> **WORK ITEM**: What you return must match the entries exactly, except that the pictures are gone.

> **DATASET EXCERPTS**:
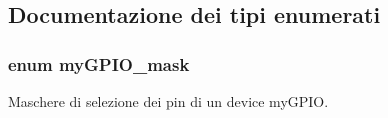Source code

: \subsection{Documentazione dei tipi enumerati}
\hypertarget{group__my_g_p_i_o_ga402a0d20afc0cb7c25554b8b023f4253}{
\subsubsection[{my\+G\+P\+I\+O\+\_\+mask}]{\setlength{\rightskip}{0pt plus 5cm}enum {\bf my\+G\+P\+I\+O\+\_\+mask}}}\label{group__my_g_p_i_o_ga402a0d20afc0cb7c25554b8b023f4253}


Maschere di selezione dei pin di un device my\+G\+P\+I\+O. 

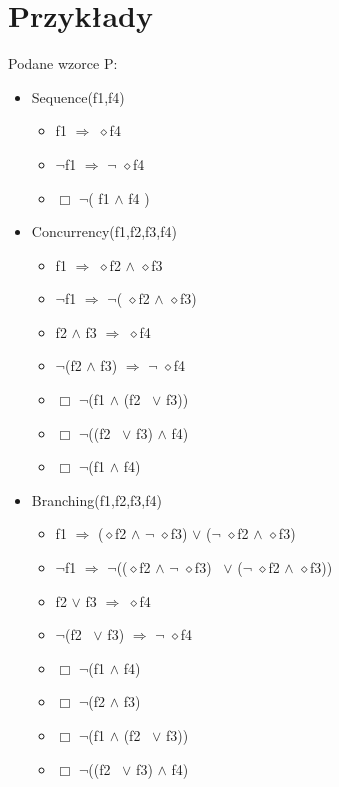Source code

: \documentclass[a4paper, 11pt]{article}
\begin{document}
	\section{Przykłady}
Podane wzorce P:
	\begin{itemize}
					\item Sequence(f1,f4)
		\begin{itemize}
			\item f1 $ \Rightarrow $  $\diamond$f4 	
			\item $\neg$f1 $ \Rightarrow $ $\neg$ $\diamond$f4
			\item $\Box$ $\neg$( f1  $\wedge$  f4 )
		\end{itemize}
		\item Concurrency(f1,f2,f3,f4)
		\begin{itemize}
			\item f1 $ \Rightarrow $  $\diamond$f2  $\wedge$  $\diamond$f3
			\item $\neg$f1 $ \Rightarrow $  $\neg$( $\diamond$f2  $\wedge$  $\diamond$f3)
			\item f2  $\wedge$  f3  $ \Rightarrow$  $\diamond$f4
			\item $\neg$(f2  $\wedge$  f3)  $ \Rightarrow $  $\neg$ $\diamond$f4
			\item $\Box$ $\neg$(f1  $\wedge$  (f2 \ $\vee$  f3))
			\item $\Box$ $\neg$((f2 \ $\vee$  f3)  $\wedge$  f4)
			\item $\Box$ $\neg$(f1  $\wedge$  f4)	
		\end{itemize}
		\item Branching(f1,f2,f3,f4)
		\begin{itemize}
			\item f1  $ \Rightarrow $  ($\diamond$f2  $\wedge$  $\neg$ $\diamond$f3)  $\vee$  ($\neg$ $\diamond$f2  $\wedge$  $\diamond$f3)
			\item $\neg$f1  $ \Rightarrow $  $\neg$(($\diamond$f2  $\wedge$  $\neg$ $\diamond$f3) \ $\vee$  ($\neg$ $\diamond$f2  $\wedge$  $\diamond$f3))
			\item f2 $\vee$  f3  $ \Rightarrow $  $\diamond$f4
			\item $\neg$(f2 \ $\vee$  f3)  $ \Rightarrow$  $\neg$ $\diamond$f4
			\item $\Box$ $\neg$(f1  $\wedge$  f4)
			\item $\Box$ $\neg$(f2  $\wedge$  f3)
			\item $\Box$ $\neg$(f1  $\wedge$  (f2 \ $\vee$  f3))
			\item $\Box$ $\neg$((f2 \ $\vee$  f3)  $\wedge$  f4)

\end{itemize}
\end{itemize}
\end{document}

> **SOLUTION FOR THIS EXERCISE**:
Source code

: \subsection{Documentazione dei tipi enumerati}
\hypertarget{group__my_g_p_i_o_ga402a0d20afc0cb7c25554b8b023f4253}{
\subsubsection[{my\+G\+P\+I\+O\+\_\+mask}]{\setlength{\rightskip}{0pt plus 5cm}enum {\bf my\+G\+P\+I\+O\+\_\+mask}}}\label{group__my_g_p_i_o_ga402a0d20afc0cb7c25554b8b023f4253}


Maschere di selezione dei pin di un device my\+G\+P\+I\+O. 

Source code

: \documentclass[a4paper, 11pt]{article}
\begin{document}
	\section{Przykłady}
Podane wzorce P:
	\begin{itemize}
					\item Sequence(f1,f4)
		\begin{itemize}
			\item f1 $ \Rightarrow $  $\diamond$f4 	
			\item $\neg$f1 $ \Rightarrow $ $\neg$ $\diamond$f4
			\item $\Box$ $\neg$( f1  $\wedge$  f4 )
		\end{itemize}
		\item Concurrency(f1,f2,f3,f4)
		\begin{itemize}
			\item f1 $ \Rightarrow $  $\diamond$f2  $\wedge$  $\diamond$f3
			\item $\neg$f1 $ \Rightarrow $  $\neg$( $\diamond$f2  $\wedge$  $\diamond$f3)
			\item f2  $\wedge$  f3  $ \Rightarrow$  $\diamond$f4
			\item $\neg$(f2  $\wedge$  f3)  $ \Rightarrow $  $\neg$ $\diamond$f4
			\item $\Box$ $\neg$(f1  $\wedge$  (f2 \ $\vee$  f3))
			\item $\Box$ $\neg$((f2 \ $\vee$  f3)  $\wedge$  f4)
			\item $\Box$ $\neg$(f1  $\wedge$  f4)	
		\end{itemize}
		\item Branching(f1,f2,f3,f4)
		\begin{itemize}
			\item f1  $ \Rightarrow $  ($\diamond$f2  $\wedge$  $\neg$ $\diamond$f3)  $\vee$  ($\neg$ $\diamond$f2  $\wedge$  $\diamond$f3)
			\item $\neg$f1  $ \Rightarrow $  $\neg$(($\diamond$f2  $\wedge$  $\neg$ $\diamond$f3) \ $\vee$  ($\neg$ $\diamond$f2  $\wedge$  $\diamond$f3))
			\item f2 $\vee$  f3  $ \Rightarrow $  $\diamond$f4
			\item $\neg$(f2 \ $\vee$  f3)  $ \Rightarrow$  $\neg$ $\diamond$f4
			\item $\Box$ $\neg$(f1  $\wedge$  f4)
			\item $\Box$ $\neg$(f2  $\wedge$  f3)
			\item $\Box$ $\neg$(f1  $\wedge$  (f2 \ $\vee$  f3))
			\item $\Box$ $\neg$((f2 \ $\vee$  f3)  $\wedge$  f4)

\end{itemize}
\end{itemize}
\end{document}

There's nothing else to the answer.